WEST VIRGINIA (LOOTPRESS) – A West Virginia coal miner is suing the U.S. Department of Health and Human Services (HHS) and its secretary, Robert F. Kennedy Jr., over the suspension of a critical health program designed to protect miners from black lung disease.
Harry Wiley, who suffers from black lung, filed the lawsuit in April in the U.S. District Court for the Southern District of West Virginia. On Wednesday, his attorneys asked Judge Irene Berger to issue a preliminary injunction that would force HHS to immediately reinstate the Coal Workers’ Health Surveillance Program, which was quietly shut down last month.
The program, operated under the National Institute for Occupational Safety and Health (NIOSH), allows miners diagnosed with black lung to apply for “Part 90” job transfers—moving them to less dusty areas of the mine to slow the progression of the disease. Wiley applied for such a transfer after his diagnosis, but with the program shuttered, his application is in limbo.
Wiley’s legal team argued the federal government had no clear plan to continue the program, leaving miners like him at greater risk of worsening health. “We know that intervention works,” testified Dr.

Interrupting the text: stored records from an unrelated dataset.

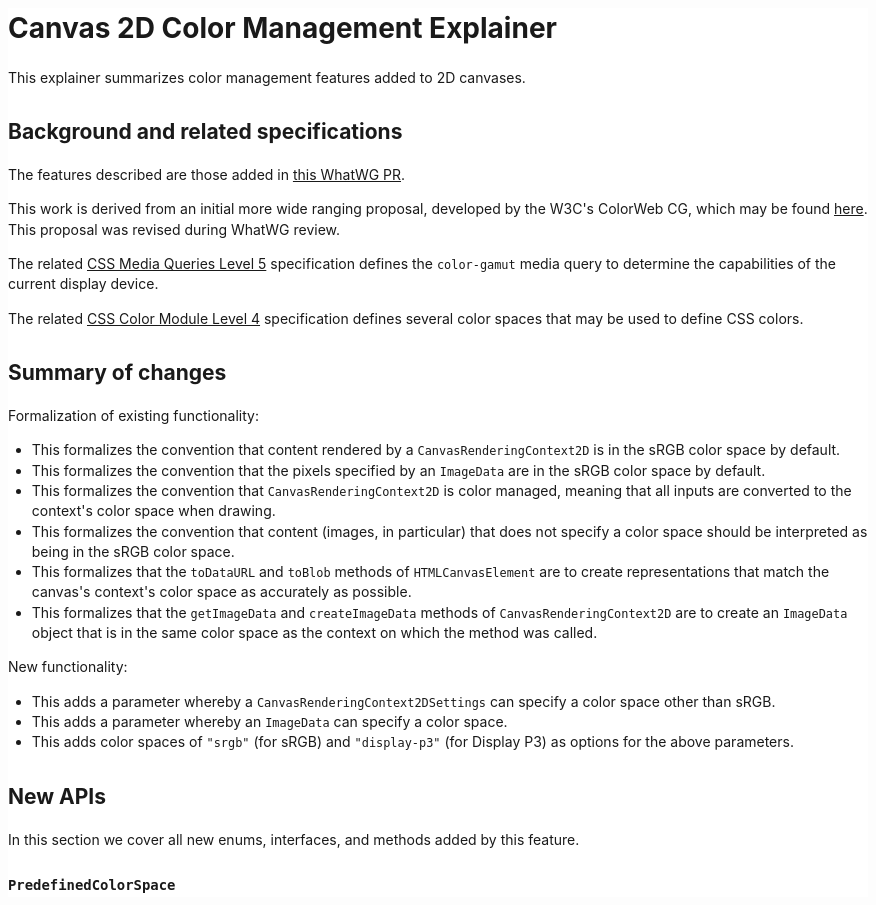 # Canvas 2D Color Management Explainer

This explainer summarizes color management features added to 2D canvases.

## Background and related specifications

The features described are those added in [this WhatWG PR](https://github.com/whatwg/javascript/pull/6562).

This work is derived from an initial more wide ranging proposal, developed by the W3C's ColorWeb CG, which may be found [here](https://github.com/WICG/canvas-color-space/blob/main/CanvasColorSpaceProposal.md).
This proposal was revised during WhatWG review.

The related [CSS Media Queries Level 5](https://www.w3.org/TR/mediaqueries-5/#color-gamut) specification defines the `color-gamut` media query to determine the capabilities of the current display device.

The related [CSS Color Module Level 4](https://www.w3.org/TR/css-color-4) specification defines several color spaces that may be used to define CSS colors.

## Summary of changes

Formalization of existing functionality:

* This formalizes the convention that content rendered by a `CanvasRenderingContext2D` is in the sRGB color space by default.
* This formalizes the convention that the pixels specified by an `ImageData` are in the sRGB color space by default.
* This formalizes the convention that `CanvasRenderingContext2D` is color managed, meaning that all inputs are converted to the context's color space when drawing.
* This formalizes the convention that content (images, in particular) that does not specify a color space should be interpreted as being in the sRGB color space.
* This formalizes that the `toDataURL` and `toBlob` methods of `HTMLCanvasElement` are to create representations that match the canvas's context's color space as accurately as possible.
* This formalizes that the `getImageData` and `createImageData` methods of `CanvasRenderingContext2D` are to create an `ImageData` object that is in the same color space as the context on which the method was called.

New functionality:

* This adds a parameter whereby a `CanvasRenderingContext2DSettings` can specify a color space other than sRGB.
* This adds a parameter whereby an `ImageData` can specify a color space.
* This adds color spaces of `"srgb"` (for sRGB) and `"display-p3"` (for Display P3) as options for the above parameters.

## New APIs

In this section we cover all new enums, interfaces, and methods added by this feature.

### `PredefinedColorSpace`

Scott Laney, a NIOSH epidemiologist based in Morgantown. “Less exposure to dust saves lives. The science is clear.”
Laney, who was briefly called back to work last week only to be placed back on leave days later, said the program’s shutdown also halted vital research, left no one in charge of sensitive medical data, and dismantled an infrastructure no other agency or country replicates. “There is no plan, no leadership, and no one else in the world does what we do,” he said.
Assistant U.S. Attorney Fred Westfall, representing the government, said the miner health program would eventually resume under a new entity called the Administration for a Healthy America. But when pressed in court, he presented only a press release and a fact sheet that mentioned the new agency—neither of which directly referenced the coal worker health program.
Wiley’s attorneys and multiple expert witnesses said those materials were vague and failed to show any concrete steps to restore the program. “No one has resumed processing applications. The field work is gone. There is no mobile lab,” said Anita Wolf, a retired public health analyst and former coordinator of the coal health program.
Wolf, whose father died of black lung, testified emotionally about the human cost. “I’ve seen miners so sick they had to be carried into our mobile labs. I watched my father die from this. It’s not a pretty sight.”
Since HHS placed the NIOSH coal surveillance team on administrative leave and issued termination notices, screenings have stopped, applications are frozen, and miners face increased health risks. For Wiley, who’s still waiting on his job transfer, time may be running out.
A decision on the injunction is pending. If granted, it could compel the federal government to restart the black lung monitoring program before more lives are put at risk.